To get started, it’s important to understand the state transitions and the associated watcher events inside a ZK client. A ZK client can be in one of the 3 states, disconnected, connected, and closed. When a client is created, it’s in the disconnected state. Once a connection is established, the client is moved to the connected state. If the client loses its connection to a server, it switches back to the disconnected state. If it can’t connect to any server within some time limit, it’s eventually transitioned to the closed state. For each state transition, a state changing event (disconnected, syncconnected and expired) is sent to the client’s watcher. As you will see, those events are critical to the client. Finally, if one performs an operation on ZK when the client is in the disconnected state, a ConnectionLossException (CLE) is thrown back to the caller. More detailed information can be found at the ZK site. A lot of the subtleties when using ZK are to deal with those state changing events.
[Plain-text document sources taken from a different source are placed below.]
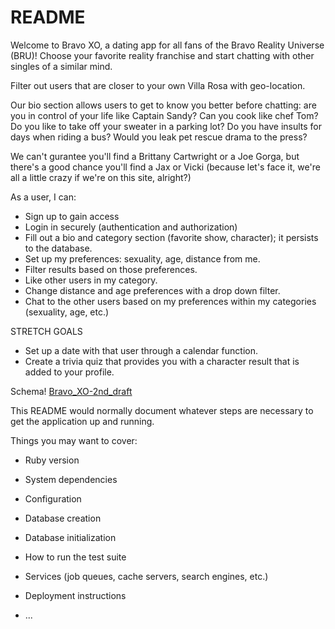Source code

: # README

Welcome to Bravo XO, a dating app for all fans of the Bravo Reality Universe (BRU)!
Choose your favorite reality franchise and start chatting with other singles of a similar mind.

Filter out users that are closer to your own Villa Rosa with geo-location.

Our bio section allows users to get to know you better before chatting: are you in control of your life like Captain Sandy? Can you cook like chef Tom?
Do you like to take off your sweater in a parking lot? Do you have insults for days when riding a bus? Would you leak pet rescue drama to the press?

We can't gurantee you'll find a Brittany Cartwright or a Joe Gorga, but there's a good chance you'll find a Jax or Vicki (because let's face it, we're all a little crazy if we're on this site, alright?)

As a user, I can:

* Sign up to gain access
* Login in securely (authentication and authorization)
* Fill out a bio and category section (favorite show, character); it persists to the database.
* Set up my preferences: sexuality, age, distance from me.
* Filter results based on those preferences.
* Like other users in my category.
* Change distance and age preferences with a drop down filter.
* Chat to the other users based on my preferences within my categories (sexuality, age, etc.)

STRETCH GOALS
* Set up a date with that user through a calendar function.
* Create a trivia quiz that provides you with a character result that is added to your profile.

Schema!
[Bravo_XO-2nd_draft](https://user-images.githubusercontent.com/104162756/191546036-dc8b1bc8-efb0-45b3-be2b-49875722945b.png)



This README would normally document whatever steps are necessary to get the
application up and running.

Things you may want to cover:

* Ruby version

* System dependencies

* Configuration

* Database creation

* Database initialization

* How to run the test suite

* Services (job queues, cache servers, search engines, etc.)

* Deployment instructions

* ...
The first tricky issue is related to CLE. The problem is that when a CLE happens, the requested operation may or may not have taken place on ZK. If the connection was lost before the request reached the server, the operation didn’t take place. On the other hand, it can happen that the request did reach the server and got executed there. However, before the server can send a response back, the connection was lost. If the request is a read or an update, one can just keep retrying until the operation succeeds. It becomes a problem if the request is a create. If you simply retry, you may get a NodeExistsException and it’s not clear whether it’s you or someone else have created the path. What one can do is to set the value of the path to a client specific value during creation. If a NodeExistsException is thrown, read the value back to check who actually created it. One can’t use this approach for sequential paths (a ZK feature that creates a path with a generated sequential id) though. If you retry, a different path will be created. You also can’t check who created the path, since if you get a CLE, you don’t know the name of the path that gets created. For this reason, I think that sequential paths have very limited benefit since it’s very hard to use them correctly.
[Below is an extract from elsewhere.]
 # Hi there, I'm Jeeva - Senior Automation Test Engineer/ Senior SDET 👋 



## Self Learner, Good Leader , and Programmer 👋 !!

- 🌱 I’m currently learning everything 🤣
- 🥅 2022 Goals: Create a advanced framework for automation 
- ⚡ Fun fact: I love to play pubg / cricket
The second tricky issue is to distinguish between a disconnect and an expired event. The former happens when the ZK client can’t connect to the server. This is because either (1) the ZK server is down, or (2) the ZK server is up, but the ZK client is partitioned from the server or it is in a long GC pause and can’t send the heartbeat in time. In case (1), when the ZK server comes back, the client watcher will get a syncconnected event and everything is back to normal. Surprisingly, in this case, all the ephemeral paths and the watchers are still kept at the server and you don’t have to recreate them. In case (2), when the client finally reconnects to the server, it will get back an expired event. This implies that the server thinks the client is dead and has taken the liberty to delete all the ephemeral paths and watchers created by that client. It’s the responsibility of the client to start a new ZK session and to recreate the ephemeral paths and the watchers.
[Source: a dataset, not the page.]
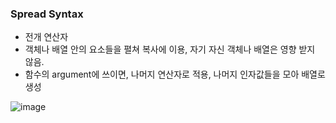 ### Spread Syntax

- 전개 연산자
- 객체나 배열 안의 요소들을 펼쳐 복사에 이용, 자기 자신 객체나 배열은 영향 받지 않음.
- 함수의 argument에 쓰이면, 나머지 연산자로 적용, 나머지 인자값들을 모아 배열로 생성

![image](https://user-images.githubusercontent.com/88424067/195730018-4c9e4ee3-7f82-459a-8922-5b3ad2e0188a.png)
To deal with the above issues, one has to write additional code that keeps track of the ZK client state, starts a new session when the old one expires, and handles the CLE appropriately. For my application, I find the ZKClient package quite useful. ZKClient is a wrapper of the original ZK client. It maintains the current state of the ZK client, hides the CLE from the caller by retrying the request when the state is transitioned to connected again, and reconnects when necessary. ZKClient has an Apache license and has been used in Katta for quite some time. Even with the help of ZKClient, I still have to handle things like who actually created a path when a NodeExistsException occurs and re-registering after a session expires.

Finally, how do you test your ZK application, especially the various failure scenarios? One can use utilities like “ifconfig down/up” to simulate network partitioning. Todd Lipcon’s Gremlins seems very useful too.